My department sets individual KPIs such as below

a) Customer segmentation - No of customers we recovered and revenue gaimed from those customers based on the insights that AI project provided (ex - one of the segment is lost customer segment). Our sales follow up with lost customers to bring them back.Every year they want the AI project outcomes to exceed the previous year achievement (like Humans)

b) Demand Forecasting - Our project predicts the revenue of each part (which when added together results in total sales revenue for the company). Our sales takes the results and check with customers.

c) Project success prediction - How many projects actually succeed, when AI model says that there is a high likelihood to succeed (ex: 90%). We don't use yes or no binary classification instead we use probability measure.Our sales takes the results and check with customers.

So, now the concern is my department assesses the project only based on sales tangible outcomes like revenue, customers gained etc. They don't care about the effort I invest to build multiple models, code quality, documentation, insights that assists sales (with decision making), efficieny improvement, model performance, explainability etc. Meaning, they don't treat me as a IT guy instead they treat me and AI model as digital sales (instead of traditional sales). While I understand that every AI investment requires some sort of tangible returns and am okay with that but treating it as successful and eligible to called as "met expectations" only when it achieves tangible gains seems a bit incorrect to me.

Experts here, do you have any advice on how do you deal with such scenarios and decide on KPI for data science projects? Or is this the global trend for data science projects? What would be the appropriate KPIs for my project to propose from data scientist perspective.

The Great
  • 2,725
  • 3
  • 23
  • 49

1 Answers1

3

the effort I invest to build multiple models,

This is just part of finding a better final model that will give better measurable outcomes (revenue, customers gained, etc.). So is covered by that.

(If you spend 10 man-days to try alternative models, but your best model is always the one you try on day 1 or day 2 then your prioritizing is good, and you are wasting 80% of your effort. On the other hand if the model you found on day 10 gives N% more sales than the one you found on day 1, e.g. based on back-testing, then you can compare the value of N% to 9 days of your salary, and hopefully it is higher.)

code quality documentation

These can be classed as prevention of technical debt.

If this is a large company, with a large IT department, you could ask them what they do to get technical debt measured and considered.

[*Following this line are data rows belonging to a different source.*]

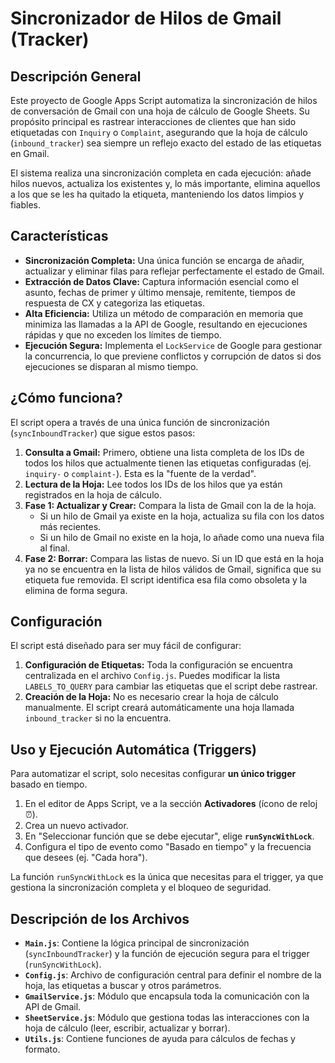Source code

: # Sincronizador de Hilos de Gmail (Tracker)

## Descripción General

Este proyecto de Google Apps Script automatiza la sincronización de hilos de conversación de Gmail con una hoja de cálculo de Google Sheets. Su propósito principal es rastrear interacciones de clientes que han sido etiquetadas con `Inquiry` o `Complaint`, asegurando que la hoja de cálculo (`inbound_tracker`) sea siempre un reflejo exacto del estado de las etiquetas en Gmail.

El sistema realiza una sincronización completa en cada ejecución: añade hilos nuevos, actualiza los existentes y, lo más importante, elimina aquellos a los que se les ha quitado la etiqueta, manteniendo los datos limpios y fiables.

## Características

-   **Sincronización Completa:** Una única función se encarga de añadir, actualizar y eliminar filas para reflejar perfectamente el estado de Gmail.
-   **Extracción de Datos Clave:** Captura información esencial como el asunto, fechas de primer y último mensaje, remitente, tiempos de respuesta de CX y categoriza las etiquetas.
-   **Alta Eficiencia:** Utiliza un método de comparación en memoria que minimiza las llamadas a la API de Google, resultando en ejecuciones rápidas y que no exceden los límites de tiempo.
-   **Ejecución Segura:** Implementa el `LockService` de Google para gestionar la concurrencia, lo que previene conflictos y corrupción de datos si dos ejecuciones se disparan al mismo tiempo.

## ¿Cómo funciona?

El script opera a través de una única función de sincronización (`syncInboundTracker`) que sigue estos pasos:

1.  **Consulta a Gmail:** Primero, obtiene una lista completa de los IDs de todos los hilos que actualmente tienen las etiquetas configuradas (ej. `inquiry-` o `complaint-`). Esta es la "fuente de la verdad".
2.  **Lectura de la Hoja:** Lee todos los IDs de los hilos que ya están registrados en la hoja de cálculo.
3.  **Fase 1: Actualizar y Crear:** Compara la lista de Gmail con la de la hoja.
    -   Si un hilo de Gmail ya existe en la hoja, actualiza su fila con los datos más recientes.
    -   Si un hilo de Gmail no existe en la hoja, lo añade como una nueva fila al final.
4.  **Fase 2: Borrar:** Compara las listas de nuevo. Si un ID que está en la hoja ya no se encuentra en la lista de hilos válidos de Gmail, significa que su etiqueta fue removida. El script identifica esa fila como obsoleta y la elimina de forma segura.

## Configuración

El script está diseñado para ser muy fácil de configurar:

1.  **Configuración de Etiquetas:** Toda la configuración se encuentra centralizada en el archivo `Config.js`. Puedes modificar la lista `LABELS_TO_QUERY` para cambiar las etiquetas que el script debe rastrear.
2.  **Creación de la Hoja:** No es necesario crear la hoja de cálculo manualmente. El script creará automáticamente una hoja llamada `inbound_tracker` si no la encuentra.

## Uso y Ejecución Automática (Triggers)

Para automatizar el script, solo necesitas configurar **un único trigger** basado en tiempo.

1.  En el editor de Apps Script, ve a la sección **Activadores** (ícono de reloj ⏰).
2.  Crea un nuevo activador.
3.  En "Seleccionar función que se debe ejecutar", elige **`runSyncWithLock`**.
4.  Configura el tipo de evento como "Basado en tiempo" y la frecuencia que desees (ej. "Cada hora").

La función `runSyncWithLock` es la única que necesitas para el trigger, ya que gestiona la sincronización completa y el bloqueo de seguridad.

## Descripción de los Archivos

-   **`Main.js`**: Contiene la lógica principal de sincronización (`syncInboundTracker`) y la función de ejecución segura para el trigger (`runSyncWithLock`).
-   **`Config.js`**: Archivo de configuración central para definir el nombre de la hoja, las etiquetas a buscar y otros parámetros.
-   **`GmailService.js`**: Módulo que encapsula toda la comunicación con la API de Gmail.
-   **`SheetService.js`**: Módulo que gestiona todas las interacciones con la hoja de cálculo (leer, escribir, actualizar y borrar).
-   **`Utils.js`**: Contiene funciones de ayuda para cálculos de fechas y formato.

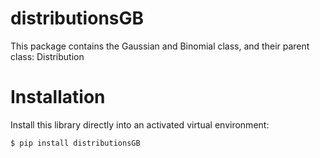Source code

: # distributionsGB

This package contains the Gaussian and Binomial class, and their parent class: Distribution

# Installation

Install this library directly into an activated virtual environment:

    $ pip install distributionsGB
    
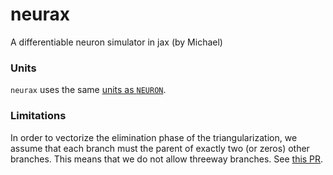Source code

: # neurax
A differentiable neuron simulator in jax (by Michael)

### Units

`neurax` uses the same [units as `NEURON`](https://www.neuron.yale.edu/neuron/static/docs/units/unitchart.html).

### Limitations

In order to vectorize the elimination phase of the triangularization, we assume that each branch must the parent of exactly two (or zeros) other branches. This means that we do not allow threeway branches. See [this PR](https://github.com/mackelab/neurax/pull/10).

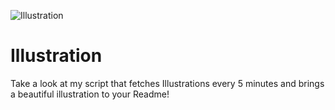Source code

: ![Illustration](https://i.redd.it/56n5np3z69qb1.png?width=100&height=100)

# Illustration
Take a look at my script that fetches Illustrations every 5 minutes and brings a beautiful illustration to your Readme!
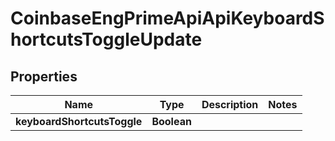 
# CoinbaseEngPrimeApiApiKeyboardShortcutsToggleUpdate

## Properties
Name | Type | Description | Notes
------------ | ------------- | ------------- | -------------
**keyboardShortcutsToggle** | **Boolean** |  | 



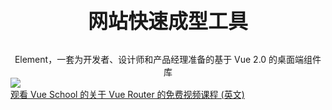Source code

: <center style="font-weight:600;font-size:32px;margin-bottom:30px">网站快速成型工具
</center>
<center>Element，一套为开发者、设计师和产品经理准备的基于 Vue 2.0 的桌面端组件库</center>

<img src="/images/theme-index-blue.png"/>

<div class="vueschool"><a href="https://vueschool.io/courses/vue-router-for-everyone?friend=vuerouter" target="_blank" rel="sponsored noopener" title="Learn how to build powerful Single Page Applications with the Vue Router on Vue School">观看 Vue School 的关于 Vue Router 的免费视频课程 (英文)</a></div>


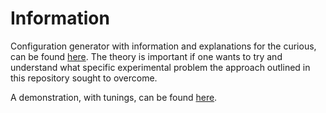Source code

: # Information

Configuration generator with information and
explanations for the curious, can be found
[here](https://github.com/sobotka/AgX-S2O3).
The theory is important if one wants to try
and understand what specific experimental
problem the approach outlined in this
repository sought to overcome.

A demonstration, with tunings, can be found
[here](https://github.com/sobotka/SB2383-Configuration-Generation).
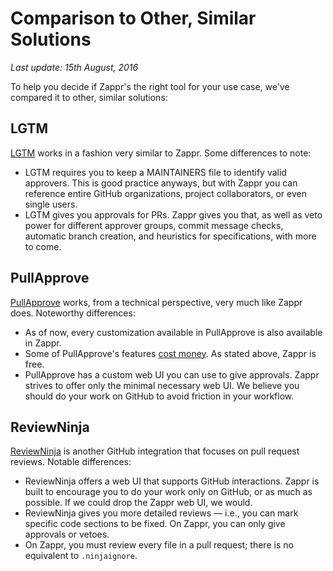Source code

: # Comparison to Other, Similar Solutions

*Last update: 15th August, 2016*

To help you decide if Zappr's the right tool for your use case, we've compared it to other, similar solutions:

## LGTM

[LGTM](https://lgtm.co/docs/overview/) works in a fashion very similar to Zappr. Some differences to note:

* LGTM requires you to keep a MAINTAINERS file to identify valid approvers. This is good practice anyways, but with Zappr you can reference entire GitHub organizations, project collaborators, or even single users.
* LGTM gives you approvals for PRs. Zappr gives you that, as well as veto power for different approver groups, commit message checks, automatic branch creation, and heuristics for specifications, with more to come.

## PullApprove

[PullApprove](https://pullapprove.com) works, from a technical perspective, very much like Zappr does. Noteworthy differences:

* As of now, every customization available in PullApprove is also available in Zappr.
* Some of PullApprove's features [cost money](https://pullapprove.com/pricing/). As stated above, Zappr is free.
* PullApprove has a custom web UI you can use to give approvals. Zappr strives to offer only the minimal necessary web UI. We believe you should do your work on GitHub to avoid friction in your workflow.

## ReviewNinja

[ReviewNinja](https://www.review.ninja/) is another GitHub integration that focuses on pull request reviews. Notable differences:

* ReviewNinja offers a web UI that supports GitHub interactions. Zappr is built to encourage you to do your work only on GitHub, or as much as possible. If we could drop the Zappr web UI, we would.
* ReviewNinja gives you more detailed reviews — i.e., you can mark specific code sections to be fixed. On Zappr, you can only give approvals or vetoes.
* On Zappr, you must review every file in a pull request; there is no equivalent to `.ninjaignore`.
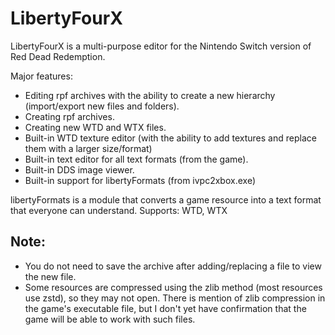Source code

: # LibertyFourX
LibertyFourX is a multi-purpose editor for the Nintendo Switch version of Red Dead Redemption.

Major features:
- Editing rpf archives with the ability to create a new hierarchy (import/export new files and folders).
- Creating rpf archives.
- Creating new WTD and WTX files.
- Built-in WTD texture editor (with the ability to add textures and replace them with a larger size/format)
- Built-in text editor for all text formats (from the game).
- Built-in DDS image viewer.
- Built-in support for libertyFormats (from ivpc2xbox.exe)

libertyFormats is a module that converts a game resource into a text format that everyone can understand.
Supports: WTD, WTX

## Note:
- You do not need to save the archive after adding/replacing a file to view the new file.
- Some resources are compressed using the zlib method (most resources use zstd), so they may not open. There is mention of zlib compression in the game's executable file, but I don't yet have confirmation that the game will be able to work with such files.
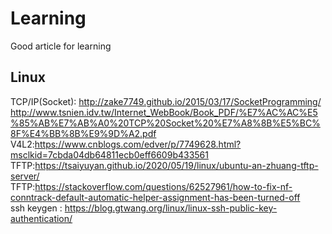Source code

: # Learning<br />
Good article for learning<br />

## Linux <br />
TCP/IP(Socket): http://zake7749.github.io/2015/03/17/SocketProgramming/<br />
                http://www.tsnien.idv.tw/Internet_WebBook/Book_PDF/%E7%AC%AC%E5%85%AB%E7%AB%A0%20TCP%20Socket%20%E7%A8%8B%E5%BC%8F%E4%BB%8B%E9%9D%A2.pdf<br />
V4L2:https://www.cnblogs.com/edver/p/7749628.html?msclkid=7cbda04db64811ecb0eff6609b433561<br />
TFTP:https://tsaiyuyan.github.io/2020/05/19/linux/ubuntu-an-zhuang-tftp-server/<br />
TFTP:https://stackoverflow.com/questions/62527961/how-to-fix-nf-conntrack-default-automatic-helper-assignment-has-been-turned-off<br />
ssh keygen : https://blog.gtwang.org/linux/linux-ssh-public-key-authentication/<br />

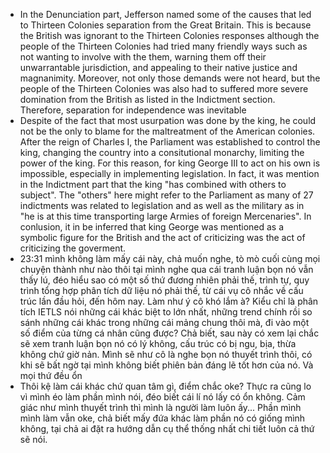 - In the Denunciation part, Jefferson named some of the causes that led to Thirteen Colonies separation from the Great Britain. This is because the British was ignorant to the Thirteen Colonies responses although the people of the Thirteen Colonies had tried many friendly ways such as not wanting to involve with the them, warning them off their unwarrantable jurisdiction, and appealing to their native justice and magnanimity. Moreover, not only those demands were not heard, but the people of the Thirteen Colonies was also had to suffered more severe domination from the British as listed in the Indictment section. Therefore, separation for independence was inevitable
- Despite of the fact that most usurpation was done by the king, he could not be the only to blame for the maltreatment of the American colonies. After the reign of Charles I, the Parliament was established to control the king, changing the country into a consitutional monarchy, limiting the power of the king. For this reason, for king George III to act on his own is impossible, especially in implementing legislation. In fact, it was mention in the Indictment part that the king "has combined with others to subject". The "others" here might refer to the Parliament as many of 27 indictments was related to legislation and as well as the military as in "he is at this time transporting large Armies of foreign Mercenaries". In conlusion, it in be inferred that king George was mentioned as a symbolic figure for the British and the act of criticizing was the act of criticizing the goverment.
- 23:31 mình không làm mấy cái này, chả muốn nghe, tò mò cuối cùng mọi chuyện thành như nào thôi tại mình nghe qua cái tranh luận bọn nó vẫn thấy lú, đéo hiểu sao có một số thứ đương nhiên phải thế, trình tự, quy trình tổng hợp phân tích dữ liệu nó phải thế, từ cái vụ cô nhắc về cấu trúc lần đầu hỏi, đến hôm nay. Làm như ý cô khó lắm à? Kiểu chỉ là phân tích IETLS nói những cái khác biệt to lớn nhất, những trend chính rồi so sánh những cái khác trong những cái mảng chung thôi mà, đi vào một số điểm của từng cá nhân cũng được? Chả biết, sau này có xem lại chắc sẽ xem tranh luận bọn nó có lý không, cấu trúc có bị ngu, bịa, thừa không chứ giờ nản.  Mình sẽ như cô là nghe bọn nó thuyết trình thôi, có khi sẽ bất ngờ tại mình không biết phiên bản đáng lẽ tốt hơn của nó. Và mọi thứ đều ổn
- Thôi kệ làm cái khác chứ quan tâm gì, điểm chắc oke? Thực ra cũng lo vì mình éo làm phần mình nói, đéo biết cái lí nó lấy có ổn không. Cảm giác như mình thuyết trình thì mình là người làm luôn ấy... Phần mình mình làm vẫn oke, chả biết mấy đứa khác làm phần nó có giống mình không, tại chả ai đặt ra hướng dẫn cụ thể thống nhất chi tiết luôn cả thứ sẽ nói.
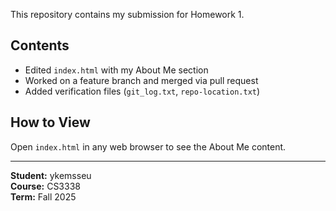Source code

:This repository contains my submission for Homework 1.

## Contents
- Edited `index.html` with my About Me section
- Worked on a feature branch and merged via pull request
- Added verification files (`git_log.txt`, `repo-location.txt`)

## How to View
Open `index.html` in any web browser to see the About Me content.

---

**Student:** ykemsseu  
**Course:** CS3338  
**Term:** Fall 2025

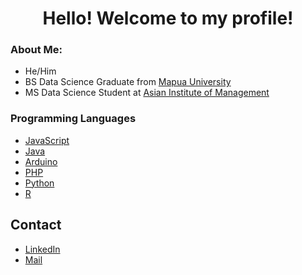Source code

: <h1 align="center">Hello! Welcome to my profile!</h1>

### About Me:
- He/Him
- BS Data Science Graduate from [Mapua University](https://www.mapua.edu.ph/)
- MS Data Science Student at [Asian Institute of Management](https://aim.edu/)

### Programming Languages
- [JavaScript](https://developer.mozilla.org/en-US/docs/Web/JavaScript)
- [Java](https://docs.oracle.com/javase/8/docs/technotes/guides/language/index.html)
- [Arduino](https://www.arduino.cc/reference/en/)
- [PHP](https://www.php.net/manual/en/intro-whatis.php)
- [Python](https://www.python.org/doc/essays/blurb/)
- [R](https://www.r-project.org/about.html)

## Contact
- [LinkedIn](https://www.linkedin.com/in/karl-aldous-banaag-4a2864209/)
- [Mail](mailto:karl.aldous.banaag@gmail.com)
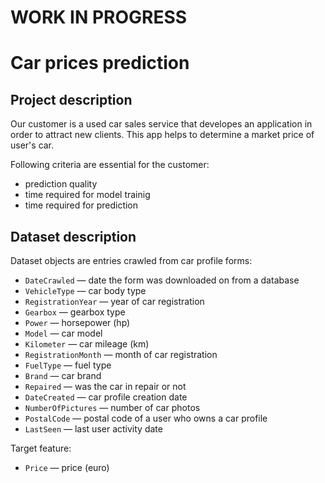 # WORK IN PROGRESS
# Car prices prediction
## Project description

Our customer is a used car sales service that developes an application in order to attract new clients. This app helps to determine a market price of user's car.

Following criteria are essential for the customer:
* prediction quality
* time required for model trainig
* time required for prediction

## Dataset description

Dataset objects are entries crawled from car profile forms:
* `DateCrawled` — date the form was downloaded on from a database
* `VehicleType` — car body type
* `RegistrationYear` — year of car registration
* `Gearbox` — gearbox type
* `Power` — horsepower (hp)
* `Model` — car model
* `Kilometer` — car mileage (km)
* `RegistrationMonth` — month of car registration
* `FuelType` — fuel type
* `Brand` — car brand
* `Repaired` — was the car in repair or not
* `DateCreated` — car profile creation date
* `NumberOfPictures` — number of car photos
* `PostalCode` — postal code of a user who owns a car profile
* `LastSeen` — last user activity date

Target feature:
* `Price` — price (euro)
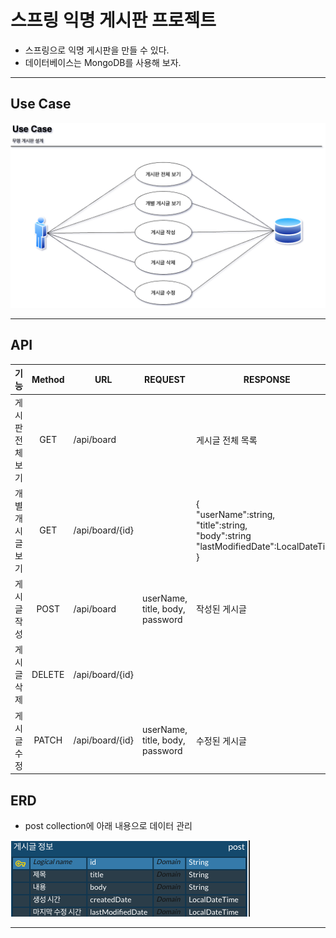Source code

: # 스프링 익명 게시판 프로젝트
* 스프링으로 익명 게시판을 만들 수 있다.
* 데이터베이스는 MongoDB를 사용해 보자.
***


## Use Case
![img](https://github.com/japgo/spring_study/blob/master/AnonymousBoard2/img/%EA%B2%8C%EC%8B%9C%ED%8C%90%20use%20case.drawio.png)
***


## API
|    기능     | Method | URL            | REQUEST                         | RESPONSE                                                                                                       |
|:---------:|:------:|----------------|---------------------------------|----------------------------------------------------------------------------------------------------------------|
| 게시판 전체 보기 |  GET   | /api/board     |                                 | 게시글 전체 목록                                                                                                      |
| 개별 개시글 보기 |  GET   | /api/board/{id} |                                 | { <br> "userName":string, <br> "title":string, <br> "body":string <br> "lastModifiedDate":LocalDateTime <br> } |
|  게시글 작성   |  POST  | /api/board     | userName, title, body, password | 작성된 게시글                                                                                                        |
|  게시글 삭제   | DELETE | /api/board/{id} |                                 |                                                                                                                |
|  게시글 수정   | PATCH  | /api/board/{id} | userName, title, body, password | 수정된 게시글                                                                                                         |


## ERD
* post collection에 아래 내용으로 데이터 관리

![img](https://github.com/japgo/spring_study/blob/master/AnonymousBoard2/img/%EC%9D%B5%EB%AA%85%20%EA%B2%8C%EC%8B%9C%ED%8C%90.png)
***
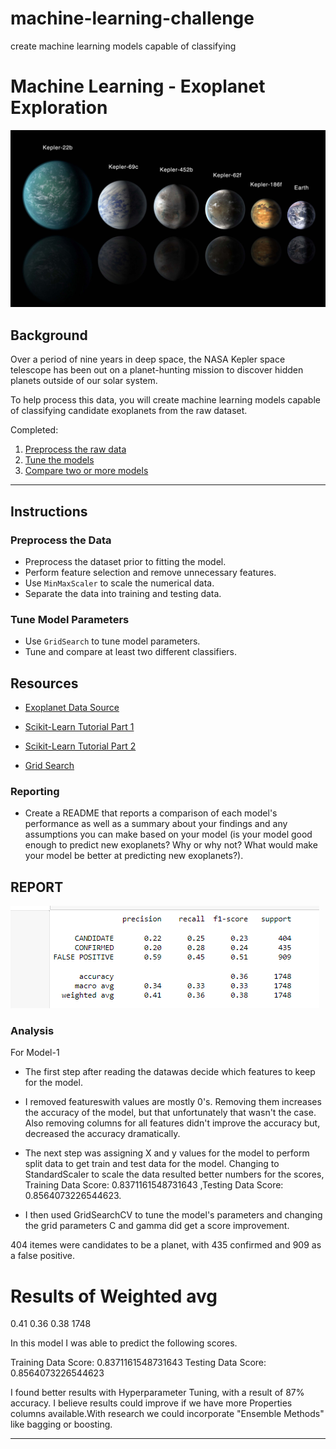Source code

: # machine-learning-challenge
create machine learning models capable of classifying
# Machine Learning - Exoplanet Exploration

![exoplanets.jpg](Images/exoplanets.jpg)


## Background

Over a period of nine years in deep space, the NASA Kepler space telescope has been out on a planet-hunting mission to discover hidden planets outside of our solar system.

To help process this data, you will create machine learning models capable of classifying candidate exoplanets from the raw dataset.

Completed:

1. [Preprocess the raw data](#Preprocessing)
2. [Tune the models](#Tune-Model-Parameters)
3. [Compare two or more models](#Evaluate-Model-Performance)

- - -

## Instructions

### Preprocess the Data

* Preprocess the dataset prior to fitting the model.
* Perform feature selection and remove unnecessary features.
* Use `MinMaxScaler` to scale the numerical data.
* Separate the data into training and testing data.

### Tune Model Parameters

* Use `GridSearch` to tune model parameters.
* Tune and compare at least two different classifiers.


## Resources

* [Exoplanet Data Source](https://www.kaggle.com/nasa/kepler-exoplanet-search-results)

* [Scikit-Learn Tutorial Part 1](https://www.youtube.com/watch?v=4PXAztQtoTg)



* [Scikit-Learn Tutorial Part 2](https://www.youtube.com/watch?v=gK43gtGh49o&t=5858s)

* [Grid Search](https://scikit-learn.org/stable/modules/grid_search.html)

### Reporting
* Create a README that reports a comparison of each model's performance as well as a summary about your findings and any assumptions you can make based on your model (is your model good enough to predict new exoplanets? Why or why not? What would make your model be better at predicting new exoplanets?).

## REPORT
![data.png](Images/data.png)

### Analysis

For Model-1 
* The first step after reading the datawas decide which features to keep for the model. 

* I removed  featureswith values are mostly 0's. Removing them increases the accuracy of the model, but that unfortunately that wasn't the case. Also removing columns for all features didn't improve the accuracy but, decreased the accuracy dramatically.

* The next step was assigning X and y values for the model to perform split data to get train and test data for the model.
 Changing to StandardScaler to scale the data resulted better numbers for the scores, Training Data Score: 0.8371161548731643 ,Testing Data Score: 0.8564073226544623.

* I then used GridSearchCV to tune the model's parameters and changing the grid parameters C and gamma did get a score improvement.

404 itemes were candidates to be  a planet, with 435 confirmed and 909 as a false positive.

 # Results of Weighted avg 
 0.41      0.36      0.38      1748

In this model I was able to predict the following scores.

Training Data Score: 0.8371161548731643
Testing Data Score: 0.8564073226544623

I found better results with Hyperparameter Tuning, with a result of 87% accuracy.
I believe results could improve if we have more Properties columns available.With research we could incorporate "Ensemble Methods" like bagging or boosting.





- - -
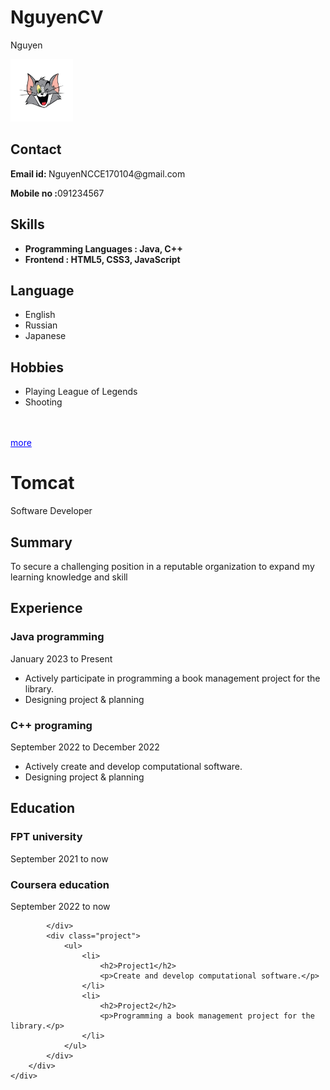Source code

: # NguyenCV
Nguyen
<html lang="en">
 
<head>
    <meta charset="UTF-8">
    <meta http-equiv="X-UA-Compatible" content="IE=edge">
    <meta name="viewport"
          content="width=device-width, initial-scale=1.0">
    <link rel="stylesheet" href="resume.css">
</head>
 
<body>
    <div class="full">
        <div class="left">
            <div class="image">
                <img src= TOM.jpg
                     style="width:100px;height:100px;">
            </div>
            <div class="Contact">
                <h2>Contact</h2>
                <p><b>Email id: </b>NguyenNCCE170104@gmail.com</p>
                <p><b>Mobile no :</b>091234567</p>
            </div>
            <div class="Skills">
                <h2>Skills</h2>
                <ul>
                    <li><b>Programming Languages :
                      Java, C++</b></li>
                    <li><b>Frontend : HTML5, CSS3,
                      JavaScript</b></li>
                </ul>
            </div>
            <div class="Language">
                <h2>Language</h2>
                <ul>
                    <li>English</li>
                    <li>Russian</li>
			  <li>Japanese</li>
                </ul>
            </div>
            <div class="Hobbies">
                <h2>Hobbies</h2>
                <ul>
                    <li>Playing League of Legends</li>
                    <li>Shooting</li>
                </ul>
		    <br><br>
		    <a href= "https://www.youtube.com/watch?v=dQw4w9WgXcQ" style="color:blue" > more </a>
            </div>
        </div>
        <div class="right">
            <div class="name">
                <h1>Tomcat</h1>
            </div>
            <div class="title">
                <p>Software Developer</p>
            </div>
            <div class="Summary">
                <h2>Summary</h2>
                <p>To secure a challenging position in a
                  reputable organization
                    to expand my learning knowledge and skill
                </p>
            </div>
            <div class="Experience">
                <h2>Experience</h2>
                <h3>Java programming</h3>
                <p>January 2023 to Present</p>
                <ul>
                    <li>Actively participate in programming a book 
			   	management project for the library.</li>
                    <li>Designing project & planning</li>
                </ul>
                <h3>C++ programing</h3>
                <p>September 2022 to December 2022</p>
                <ul>
                    <li>Actively create and develop computational software.</li>
                    <li>Designing project & planning</li>
                </ul>
            </div>
            <div class="Education">
                <h2>Education</h2>
                	<h3>FPT university</h3>
			<p>September 2021 to now</p>
			<h3>Coursera education</h3>
			<p>September 2022 to now</p>
                    
            </div>
            <div class="project">
                <ul>
                    <li>
                        <h2>Project1</h2>
                        <p>Create and develop computational software.</p>
                    </li>
                    <li>
                        <h2>Project2</h2>
                        <p>Programming a book management project for the library.</p>
                    </li>
                </ul>
            </div>
        </div>
    </div>
</body>
 
</html>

Note that avoidance of technical debt can be often be considered premature optimization (aka, a hard sell) if lots of projects are being tried, and perhaps only 10% of them are expected to survive the trial. Better to see which the 10% are, then spend the time improving the code and documentation of the survivors.

insights that assists sales (with decision making)

This might be the tricky one on your list, assuming it is something you are directly involved with, rather than an automated output of the model.

I would try and keep a list of those insights. So you can show them as outputs at the end of the year.

efficiency improvement

Of the model building time? Is waiting for the model(s) to build costing money? If not, this is premature optimization. Same argument for inference. If it runs as an overnight batch process, your team doesn't care if it takes 5 seconds, 5 minutes or 5 hours. But if it cannot run between the time of getting end-of-day data and the sales meeting the next day, then optimizing it becomes very important.

model performance

You mean the quality of the model's suggestions? This (like building multiple models) is already covered by the measurable targets.

If you meant speed of inference, see previous.

explainability

Is this required by regulation, or company policy? If so it is non-negotiable, and is just part of the rest of model building.

But I feel this is covered the same as "insights that assists sales" above if it is something you personally do in meetings. And if it is part of the model's output, then it is already covered by a/b/c in your question.

Darren Cook
  • 1,324
  • 8
  • 16